GreenThreadDocs

With your cluster prerequisites in place (GPU Operator + DRA Driver), install the GreenThread engine via Helm.

This page covers the engine only. To layer the UI and customer portal on top, install LiquidCompute and AI Console afterwards.

Pull credentials

The chart and the engine images all live on licence.greenthread.ai — see Licensing › Pulling charts and images for the URL convention. Two setup steps, both using your licence token:

# 1. Helm registry login (one-time, per workstation)
helm registry login licence.greenthread.ai \
  --username licence \
  --password <your-licence-token>

# 2. In-cluster image-pull secret (the namespace must exist first)
kubectl create namespace greenthread-system
kubectl create secret docker-registry greenthread-registry \
  -n greenthread-system \
  --docker-server=licence.greenthread.ai \
  --docker-username=licence \
  --docker-password=<your-licence-token>

Install

helm upgrade --install greenthread \
  oci://licence.greenthread.ai/greenthread/charts/greenthread \
  --namespace greenthread-system \
  --set licence.token=<your-licence-token> \
  --set controller.huggingFaceToken=<your-hf-token> \
  --set 'global.imagePullSecrets[0].name=greenthread-registry'

The chart's agent, controller, webhook, and sidecar images all default to licence.greenthread.ai/greenthread/*, so there are no image-repository overrides to pass — the pull secret above is what authenticates them. Image tags default to the chart's appVersion, and the licence server only serves tags you have access to. If you have direct GHCR access instead, point the repos back at ghcr.io/greenthread-ai/* with --set agent.image.repository=… (and the controller / webhook / controller.sidecarImage equivalents).

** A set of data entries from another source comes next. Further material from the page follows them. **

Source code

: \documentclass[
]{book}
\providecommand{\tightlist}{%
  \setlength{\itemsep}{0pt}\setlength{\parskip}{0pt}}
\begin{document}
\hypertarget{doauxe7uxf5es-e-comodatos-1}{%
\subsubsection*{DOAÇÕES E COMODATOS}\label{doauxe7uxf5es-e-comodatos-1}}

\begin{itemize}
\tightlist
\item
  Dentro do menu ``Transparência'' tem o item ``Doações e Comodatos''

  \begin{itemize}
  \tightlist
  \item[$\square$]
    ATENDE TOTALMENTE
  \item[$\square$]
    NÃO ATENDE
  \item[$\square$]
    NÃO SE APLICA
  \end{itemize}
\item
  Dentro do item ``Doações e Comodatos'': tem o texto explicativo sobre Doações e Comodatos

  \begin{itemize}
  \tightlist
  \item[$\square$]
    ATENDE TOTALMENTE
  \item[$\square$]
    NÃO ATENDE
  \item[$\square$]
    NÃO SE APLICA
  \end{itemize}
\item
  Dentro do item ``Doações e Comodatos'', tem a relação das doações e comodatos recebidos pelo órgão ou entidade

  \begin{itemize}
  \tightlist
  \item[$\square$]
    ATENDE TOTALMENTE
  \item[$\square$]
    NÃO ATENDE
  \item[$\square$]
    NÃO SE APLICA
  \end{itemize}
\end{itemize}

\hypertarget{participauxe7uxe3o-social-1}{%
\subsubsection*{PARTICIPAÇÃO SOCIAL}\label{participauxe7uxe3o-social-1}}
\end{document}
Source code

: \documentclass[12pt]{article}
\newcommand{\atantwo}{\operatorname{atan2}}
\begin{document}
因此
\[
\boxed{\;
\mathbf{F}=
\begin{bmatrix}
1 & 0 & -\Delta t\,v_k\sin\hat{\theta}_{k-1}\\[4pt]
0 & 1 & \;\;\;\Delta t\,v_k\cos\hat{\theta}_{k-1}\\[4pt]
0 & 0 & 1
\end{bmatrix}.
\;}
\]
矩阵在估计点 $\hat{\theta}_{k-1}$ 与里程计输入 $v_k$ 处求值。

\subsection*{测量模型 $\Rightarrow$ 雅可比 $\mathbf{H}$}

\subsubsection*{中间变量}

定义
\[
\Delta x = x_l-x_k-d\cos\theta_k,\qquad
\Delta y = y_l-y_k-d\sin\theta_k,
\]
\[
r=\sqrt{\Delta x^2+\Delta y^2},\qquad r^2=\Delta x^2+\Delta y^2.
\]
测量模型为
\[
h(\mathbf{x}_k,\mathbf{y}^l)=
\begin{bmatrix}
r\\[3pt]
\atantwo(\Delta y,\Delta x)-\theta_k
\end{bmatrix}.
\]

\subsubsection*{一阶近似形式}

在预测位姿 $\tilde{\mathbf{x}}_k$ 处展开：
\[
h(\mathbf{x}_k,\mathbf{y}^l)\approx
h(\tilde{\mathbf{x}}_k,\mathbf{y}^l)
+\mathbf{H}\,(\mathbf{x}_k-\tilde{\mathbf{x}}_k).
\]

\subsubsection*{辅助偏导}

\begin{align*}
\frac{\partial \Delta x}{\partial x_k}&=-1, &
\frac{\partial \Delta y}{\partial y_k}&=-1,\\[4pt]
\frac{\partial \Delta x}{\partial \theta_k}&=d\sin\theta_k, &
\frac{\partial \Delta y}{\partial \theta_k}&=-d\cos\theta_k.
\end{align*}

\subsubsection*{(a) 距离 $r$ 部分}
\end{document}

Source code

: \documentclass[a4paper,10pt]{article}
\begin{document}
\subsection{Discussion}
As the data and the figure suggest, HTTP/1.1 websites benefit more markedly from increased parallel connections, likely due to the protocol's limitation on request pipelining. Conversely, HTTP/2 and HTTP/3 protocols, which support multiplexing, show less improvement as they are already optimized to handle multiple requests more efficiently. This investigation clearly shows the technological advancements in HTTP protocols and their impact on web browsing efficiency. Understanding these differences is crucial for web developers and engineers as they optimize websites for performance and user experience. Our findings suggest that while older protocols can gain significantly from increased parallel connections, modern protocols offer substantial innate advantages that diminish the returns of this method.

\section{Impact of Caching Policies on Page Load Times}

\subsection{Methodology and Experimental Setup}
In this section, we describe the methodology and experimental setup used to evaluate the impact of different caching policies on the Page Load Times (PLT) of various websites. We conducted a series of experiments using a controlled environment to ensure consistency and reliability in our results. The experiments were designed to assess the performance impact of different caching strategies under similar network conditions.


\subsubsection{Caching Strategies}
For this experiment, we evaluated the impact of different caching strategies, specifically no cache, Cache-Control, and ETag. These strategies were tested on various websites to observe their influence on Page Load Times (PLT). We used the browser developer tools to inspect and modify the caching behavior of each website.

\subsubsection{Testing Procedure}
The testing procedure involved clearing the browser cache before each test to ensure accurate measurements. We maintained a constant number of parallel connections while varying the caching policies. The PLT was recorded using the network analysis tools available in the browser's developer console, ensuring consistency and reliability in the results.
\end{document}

That's it. The chart installs:

WorkloadTypeWhat it does
greenthread-controllerDeployment (2 replicas, leader-elected)Reconciles Model, GPUShareClaim, GPU, StorageNode. One leader phones home to the licence server.
greenthread-webhookDeployment (2 replicas)Validating admission webhook for Model + GPUShareClaim.
greenthread-agentDaemonSet (on every node with nvidia.com/gpu.present=true)Discovers GPUs via NVML, runs per-GPU scheduler daemons, registers as a DRA kubelet plugin, publishes a ResourceSlice.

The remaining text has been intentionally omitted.